Ci fu un attimo di silenzio carico di stupore. Poi, come un unico organismo, i tecnici si girarono verso le loro postazioni. Le dita volarono. Ordini furono urlati, confermati.
L’Arca cominciò a sussultare. Un rombo nuovo, potente e deliberato, sostituì il gemito del reattore ferito. Il suono dei motori di fuga primari.
Mino rimase in piedi davanti alla poltrona vuota. Non si sedette.
Sullo schermo, gli enormi bracci di supporto che tenevano l’Arca nel bacino cominciarono a ritrarsi. I primi getti di plasma bianco-azzurro eruttarono dagli ugelli, illuminando la cupola con una luce da giorno artificiale.
Valerio si era lasciato scivolare a terra, la testa tra le mani. Il suo corpo era scosso da singhiozzi silenziosi. Di sconfitta totale.
Mino sentì un ultimo, piccolo fremito di sé stesso. Provò una pietà immensa per l’uomo accasciato lì. Per tutti loro. Per Ryker Voss e la sua domanda senza risposta.
Poi, anche quello svanì.
Sullo schermo, l’Arca si staccò. Lentamente, maestosamente. Salì, attraversando gli strati della cupola che si aprivano al suo passaggio, sfondando verso il cielo vero, verso lo spazio.

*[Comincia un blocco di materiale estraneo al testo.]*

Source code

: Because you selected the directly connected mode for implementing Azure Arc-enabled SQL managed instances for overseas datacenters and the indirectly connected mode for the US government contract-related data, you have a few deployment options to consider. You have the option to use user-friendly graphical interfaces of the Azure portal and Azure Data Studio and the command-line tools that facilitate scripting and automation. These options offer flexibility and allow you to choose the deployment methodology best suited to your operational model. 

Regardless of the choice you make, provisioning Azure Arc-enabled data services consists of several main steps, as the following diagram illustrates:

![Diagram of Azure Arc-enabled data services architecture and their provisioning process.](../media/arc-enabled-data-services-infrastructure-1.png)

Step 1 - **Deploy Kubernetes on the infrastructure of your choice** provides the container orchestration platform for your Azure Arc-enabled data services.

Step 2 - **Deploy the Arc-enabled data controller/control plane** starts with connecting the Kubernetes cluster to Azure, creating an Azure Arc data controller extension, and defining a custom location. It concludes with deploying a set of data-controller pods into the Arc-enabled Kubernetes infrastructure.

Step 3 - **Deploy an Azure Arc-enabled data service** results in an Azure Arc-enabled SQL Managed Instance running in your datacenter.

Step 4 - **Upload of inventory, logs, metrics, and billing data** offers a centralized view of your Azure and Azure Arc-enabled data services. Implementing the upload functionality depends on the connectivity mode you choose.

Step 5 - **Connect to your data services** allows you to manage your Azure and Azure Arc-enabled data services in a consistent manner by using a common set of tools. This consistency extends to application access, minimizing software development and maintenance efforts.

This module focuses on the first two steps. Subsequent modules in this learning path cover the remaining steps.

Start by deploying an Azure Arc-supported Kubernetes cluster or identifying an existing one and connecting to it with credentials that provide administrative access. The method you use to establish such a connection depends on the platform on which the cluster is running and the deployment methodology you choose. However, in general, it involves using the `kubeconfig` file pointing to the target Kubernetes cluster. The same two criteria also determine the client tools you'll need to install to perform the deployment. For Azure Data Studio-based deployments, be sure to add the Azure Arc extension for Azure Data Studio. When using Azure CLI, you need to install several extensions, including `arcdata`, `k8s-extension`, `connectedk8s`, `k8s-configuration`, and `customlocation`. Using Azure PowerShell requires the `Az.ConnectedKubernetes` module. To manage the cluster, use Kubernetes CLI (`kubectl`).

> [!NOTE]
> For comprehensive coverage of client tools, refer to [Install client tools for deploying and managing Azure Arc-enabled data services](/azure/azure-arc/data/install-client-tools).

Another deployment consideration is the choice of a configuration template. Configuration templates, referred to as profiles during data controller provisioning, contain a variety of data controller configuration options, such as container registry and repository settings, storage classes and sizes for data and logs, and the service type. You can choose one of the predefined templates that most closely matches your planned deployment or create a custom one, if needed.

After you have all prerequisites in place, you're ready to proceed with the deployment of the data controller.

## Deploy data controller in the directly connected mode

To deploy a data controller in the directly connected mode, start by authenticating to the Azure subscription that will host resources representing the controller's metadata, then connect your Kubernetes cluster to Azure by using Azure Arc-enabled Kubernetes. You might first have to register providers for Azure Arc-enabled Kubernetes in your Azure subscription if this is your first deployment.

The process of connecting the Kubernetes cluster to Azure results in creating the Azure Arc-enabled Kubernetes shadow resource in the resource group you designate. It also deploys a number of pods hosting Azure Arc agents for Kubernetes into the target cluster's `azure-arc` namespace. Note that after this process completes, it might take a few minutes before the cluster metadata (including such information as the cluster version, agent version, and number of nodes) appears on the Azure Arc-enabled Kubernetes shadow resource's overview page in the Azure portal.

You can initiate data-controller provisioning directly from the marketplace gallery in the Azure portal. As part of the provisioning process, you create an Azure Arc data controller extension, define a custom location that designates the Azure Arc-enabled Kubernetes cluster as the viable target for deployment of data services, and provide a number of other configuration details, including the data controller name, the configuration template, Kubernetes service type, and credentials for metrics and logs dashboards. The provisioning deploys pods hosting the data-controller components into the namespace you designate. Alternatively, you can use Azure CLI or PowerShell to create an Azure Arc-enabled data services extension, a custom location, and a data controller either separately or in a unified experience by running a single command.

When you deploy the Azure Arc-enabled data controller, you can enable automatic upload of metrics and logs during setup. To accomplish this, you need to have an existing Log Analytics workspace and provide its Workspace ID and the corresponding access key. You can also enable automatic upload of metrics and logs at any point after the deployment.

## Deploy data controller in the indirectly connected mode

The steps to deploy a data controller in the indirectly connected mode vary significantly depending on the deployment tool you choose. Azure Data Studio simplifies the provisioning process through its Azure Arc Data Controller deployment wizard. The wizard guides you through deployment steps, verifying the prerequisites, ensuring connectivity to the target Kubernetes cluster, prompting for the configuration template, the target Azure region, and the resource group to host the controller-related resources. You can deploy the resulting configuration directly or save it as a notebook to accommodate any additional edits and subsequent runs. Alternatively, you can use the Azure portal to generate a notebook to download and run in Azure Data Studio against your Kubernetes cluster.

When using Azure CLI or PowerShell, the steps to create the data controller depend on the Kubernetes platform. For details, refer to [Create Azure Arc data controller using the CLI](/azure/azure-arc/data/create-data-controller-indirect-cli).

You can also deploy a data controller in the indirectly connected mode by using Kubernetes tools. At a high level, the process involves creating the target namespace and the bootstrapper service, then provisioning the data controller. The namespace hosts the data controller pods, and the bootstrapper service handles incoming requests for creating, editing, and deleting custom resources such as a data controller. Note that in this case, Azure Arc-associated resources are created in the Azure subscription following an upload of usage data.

L’uomo che era stato Perrini Mino rimase lì a guardare, mentre la nave che conteneva le ultime speranze dell’umanità scompariva nella volta celeste, lasciando dietro di sé un mondo morente, il rombo dei motori che si affievoliva, e il silenzio.
Un silenzio che, finalmente, era solo suo.